• **What to work on**:
Of all the lines in the entries, how many carry the word "read"? The reply is that number and no more.

• **Stored data**:
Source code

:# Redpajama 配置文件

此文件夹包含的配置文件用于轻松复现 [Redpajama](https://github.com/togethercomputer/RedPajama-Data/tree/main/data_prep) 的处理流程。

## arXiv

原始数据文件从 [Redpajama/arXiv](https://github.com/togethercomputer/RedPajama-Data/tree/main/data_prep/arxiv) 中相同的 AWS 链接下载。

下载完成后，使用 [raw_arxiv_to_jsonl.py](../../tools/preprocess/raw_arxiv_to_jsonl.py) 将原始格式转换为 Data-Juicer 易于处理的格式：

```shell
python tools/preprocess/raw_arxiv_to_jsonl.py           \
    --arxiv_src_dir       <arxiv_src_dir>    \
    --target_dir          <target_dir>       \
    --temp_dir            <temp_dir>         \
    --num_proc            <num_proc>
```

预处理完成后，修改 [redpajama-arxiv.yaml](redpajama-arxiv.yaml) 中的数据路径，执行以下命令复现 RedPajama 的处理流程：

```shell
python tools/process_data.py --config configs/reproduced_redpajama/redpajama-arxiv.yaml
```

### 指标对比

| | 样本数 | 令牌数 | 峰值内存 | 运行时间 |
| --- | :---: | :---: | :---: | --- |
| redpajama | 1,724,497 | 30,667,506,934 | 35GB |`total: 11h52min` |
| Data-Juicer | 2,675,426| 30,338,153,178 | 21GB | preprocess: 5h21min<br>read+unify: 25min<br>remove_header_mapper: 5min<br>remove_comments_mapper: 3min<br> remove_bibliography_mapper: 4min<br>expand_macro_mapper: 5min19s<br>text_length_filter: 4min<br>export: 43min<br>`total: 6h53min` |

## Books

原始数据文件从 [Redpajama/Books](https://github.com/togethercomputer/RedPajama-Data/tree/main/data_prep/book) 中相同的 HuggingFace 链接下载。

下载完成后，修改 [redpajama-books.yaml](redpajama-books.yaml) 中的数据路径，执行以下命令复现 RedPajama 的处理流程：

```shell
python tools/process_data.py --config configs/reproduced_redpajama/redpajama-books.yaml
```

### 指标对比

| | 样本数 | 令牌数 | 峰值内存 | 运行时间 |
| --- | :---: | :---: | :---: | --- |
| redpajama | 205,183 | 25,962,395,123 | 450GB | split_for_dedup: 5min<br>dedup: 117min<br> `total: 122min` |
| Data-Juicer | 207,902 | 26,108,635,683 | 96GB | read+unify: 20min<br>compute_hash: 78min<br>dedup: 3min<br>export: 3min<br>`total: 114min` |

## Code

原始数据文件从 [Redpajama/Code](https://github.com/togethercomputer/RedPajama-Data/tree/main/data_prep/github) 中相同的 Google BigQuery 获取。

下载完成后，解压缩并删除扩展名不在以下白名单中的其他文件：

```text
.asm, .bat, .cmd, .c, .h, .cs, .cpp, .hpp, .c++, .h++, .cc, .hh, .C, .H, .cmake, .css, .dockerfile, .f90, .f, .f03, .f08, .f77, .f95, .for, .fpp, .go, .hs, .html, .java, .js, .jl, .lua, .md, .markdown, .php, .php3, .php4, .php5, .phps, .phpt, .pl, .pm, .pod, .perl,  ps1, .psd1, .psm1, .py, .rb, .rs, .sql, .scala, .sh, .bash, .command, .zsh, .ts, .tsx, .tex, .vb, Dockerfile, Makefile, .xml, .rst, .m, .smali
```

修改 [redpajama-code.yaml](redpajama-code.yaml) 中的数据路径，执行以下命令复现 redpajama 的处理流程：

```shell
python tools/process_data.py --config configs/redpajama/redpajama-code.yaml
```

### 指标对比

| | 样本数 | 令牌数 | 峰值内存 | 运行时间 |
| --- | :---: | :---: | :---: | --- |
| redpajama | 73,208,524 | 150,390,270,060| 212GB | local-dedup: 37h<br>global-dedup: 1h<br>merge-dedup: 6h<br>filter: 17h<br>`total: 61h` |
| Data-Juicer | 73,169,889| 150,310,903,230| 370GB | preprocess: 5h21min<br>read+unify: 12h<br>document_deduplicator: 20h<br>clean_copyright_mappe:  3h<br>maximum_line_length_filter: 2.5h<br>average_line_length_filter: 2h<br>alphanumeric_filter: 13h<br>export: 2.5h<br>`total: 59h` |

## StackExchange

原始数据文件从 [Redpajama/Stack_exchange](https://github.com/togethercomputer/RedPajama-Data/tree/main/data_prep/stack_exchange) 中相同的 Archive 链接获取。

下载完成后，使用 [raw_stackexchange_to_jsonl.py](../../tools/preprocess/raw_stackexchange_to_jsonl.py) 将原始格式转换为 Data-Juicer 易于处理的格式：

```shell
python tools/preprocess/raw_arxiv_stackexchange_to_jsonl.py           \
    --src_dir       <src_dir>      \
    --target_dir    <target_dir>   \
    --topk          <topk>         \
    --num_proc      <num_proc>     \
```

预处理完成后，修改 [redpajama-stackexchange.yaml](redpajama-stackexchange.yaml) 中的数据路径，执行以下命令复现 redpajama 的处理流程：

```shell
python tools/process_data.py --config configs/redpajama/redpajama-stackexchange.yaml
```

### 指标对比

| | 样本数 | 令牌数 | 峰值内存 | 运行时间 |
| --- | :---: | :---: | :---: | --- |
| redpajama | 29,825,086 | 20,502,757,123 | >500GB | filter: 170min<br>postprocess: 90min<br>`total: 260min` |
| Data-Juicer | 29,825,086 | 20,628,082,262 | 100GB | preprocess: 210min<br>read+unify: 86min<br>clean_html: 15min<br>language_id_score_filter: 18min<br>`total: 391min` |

• **Solution to the exercise**:
4